In der Auftaktfolge „Kalter Engel“ steht die Universität Erfurt im Mittelpunkt. Mehrere Sexualdelikte haben die Stadt an der Gera erschüttert. Drei junge Frauen sind missbraucht und ermordet worden. Beim letzten Opfer handelt es sich um die Studentin Anna. Einige Spuren deuten darauf hin, dass es sich um unterschiedliche Täter handeln könnte. Zumal die Polizei den Frauenmörder Roman Darschner (Godehard Giese) bereits vor dem Auffinden der letzten Leiche gefasst hatte.
In seinem ersten Fall bekommt es das "Tatort"-Team aus Erfurt mit vielen Ungereimtheiten zu tun
Die Ermittlungen in Annas Wohnung, in der sie mit der Studentin Lisa (Henriette Confurius) lebte, ergeben weitere Ungereimtheiten. Woher stammte das viele Geld unter ihre Matratze? Warum ist Lisas Freund Michael (Florian Bartholomäi) offenbar betroffener von der Nachricht über die Ermordung Annas als die Mitbewohnerin? Was weiß die gutaussehende Kommilitonin Valerie (Karoline Schuch) über Annas Nebenverdienste? Während die studentische Welt den beiden Kommissaren weitgehend verschlossen bleibt, kann die als Praktikanten-Küken präsentierte Staatsanwältin in spe auch hier ihr Wissen ausspielen. Sie darf erklären, dass man das Studium nicht nur mit Bafög finanzieren kann und dass es Doping nicht nur im Radsport gibt. Etwas lockerer dürfte Praktikantin Grewel ruhig agieren, hier hat es Thomas Bohn (Buch und Regie) etwas übertrieben. Wie übrigens auch bei Darschners Fluchtszene gleich zu Beginn des Films.
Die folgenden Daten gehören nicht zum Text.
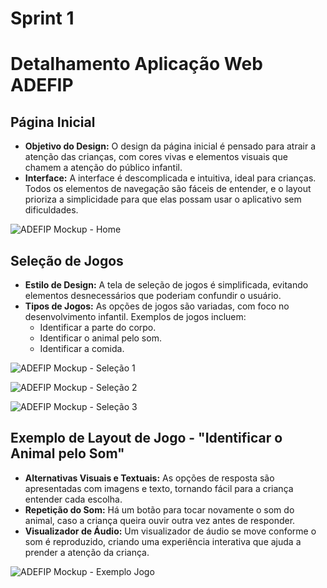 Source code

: # Sprint 1

# Detalhamento Aplicação Web ADEFIP

## Página Inicial
- **Objetivo do Design:** O design da página inicial é pensado para atrair a atenção das crianças, com cores vivas e elementos visuais que chamem a atenção do público infantil.
- **Interface:** A interface é descomplicada e intuitiva, ideal para crianças. Todos os elementos de navegação são fáceis de entender, e o layout prioriza a simplicidade para que elas possam usar o aplicativo sem dificuldades.

![ADEFIP Mockup - Home](https://github.com/user-attachments/assets/41246287-8e8b-4cb8-b11f-e780bac44f8b)

## Seleção de Jogos
- **Estilo de Design:** A tela de seleção de jogos é simplificada, evitando elementos desnecessários que poderiam confundir o usuário.
- **Tipos de Jogos:** As opções de jogos são variadas, com foco no desenvolvimento infantil. Exemplos de jogos incluem:
  - Identificar a parte do corpo.
  - Identificar o animal pelo som.
  - Identificar a comida.

![ADEFIP Mockup - Seleção 1](https://github.com/user-attachments/assets/d09d0a11-92d1-4a77-85e7-8805567595be)

![ADEFIP Mockup - Seleção 2](https://github.com/user-attachments/assets/a51a60a7-f6b6-4555-a94e-d0d46e5500f2)

![ADEFIP Mockup - Seleção 3](https://github.com/user-attachments/assets/f5ccbfbd-5c10-4aef-8dcf-642713031dfb)

## Exemplo de Layout de Jogo - "Identificar o Animal pelo Som"
- **Alternativas Visuais e Textuais:** As opções de resposta são apresentadas com imagens e texto, tornando fácil para a criança entender cada escolha.
- **Repetição do Som:** Há um botão para tocar novamente o som do animal, caso a criança queira ouvir outra vez antes de responder.
- **Visualizador de Áudio:** Um visualizador de áudio se move conforme o som é reproduzido, criando uma experiência interativa que ajuda a prender a atenção da criança.

![ADEFIP Mockup - Exemplo Jogo](https://github.com/user-attachments/assets/3d1d7ad2-f5f0-4e82-b234-5c360e47f9e5)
Produzent Michael Smeaton kokettiert damit, dass man ihn wegen seiner Rosamunde-Pilcher- und Barbara-Wood-Verfilmungen als „Schmonzettenproduzent“ tituliert. Dabei kann er auch anders, so wie bei „Kommissar Beck“. Ganz unterdrücken lässt sich die Neigung zum Seichten aber offenbar selbst bei einem „Tatort“ nicht, einige moralin-getränkte Botschaften finden sich durchaus im „Kalten Engel“.
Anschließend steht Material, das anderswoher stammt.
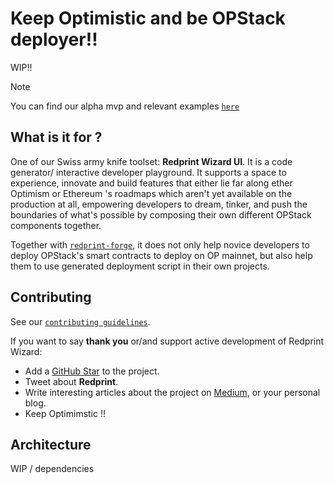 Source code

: <h1>Keep Optimistic and be OPStack deployer!! </h1>

WIP!!

>[!NOTE]
> You can find our alpha mvp and relevant examples [`here`](https://github.com/Ratimon/redprint-optimism-contracts-examples)


## What is it for ?

One of our Swiss army knife toolset: **Redprint Wizard UI**. It is a code generator/ interactive developer playground. It supports a space to experience, innovate and build features that either lie far along ether Optimism or Ethereum 's roadmaps which aren't yet available on the production at all, empowering developers to dream, tinker, and push the boundaries of what's possible by composing their own different OPStack components together.

Together with [`redprint-forge`](https://github.com/Ratimon/redprint-forge), it does not only help novice developers to deploy OPStack's smart contracts to deploy on OP mainnet, but also help them to use generated deployment script in their own projects.


## Contributing

See our [`contributing guidelines`](./CONTRIBUTING.md).

If you want to say **thank you** or/and support active development of Redprint Wizard:

- Add a [GitHub Star](https://github.com/Ratimon/redprint-wizard) to the
  project.
- Tweet about **Redprint**.
- Write interesting articles about the project on
  [Medium](https://medium.com/), or your personal blog.
- Keep Optimimstic !!

## Architecture

WIP / dependencies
Trotz einiger Schwächen haben die Erfurter durchaus Potenzial
In einigen frühen Kritiken kommt der erste Erfurt-„Tatort“ nicht besonders gut weg, um es vorsichtig auszudrücken. Vorschusslorbeeren gab es offenbar keine, die junge Attitüde wird eher kritisch beäugt. Ein Vergleich mit einem Dominik-Graf- Krimi wie der am vergangenen Sonntag erübrigt sich freilich. Doch trotz einiger Schwächen hat das sympathische Team in Erfurt durchaus Potenzial. Hier sind keine Kindergarten-Cops am Werk, die selbst am Vorabendprogramm scheitern. Zudem hat Produzent Smeaton absolut recht, wenn er Erfurt dafür lobt, dass die thüringische Stadt viele Gesichter hat.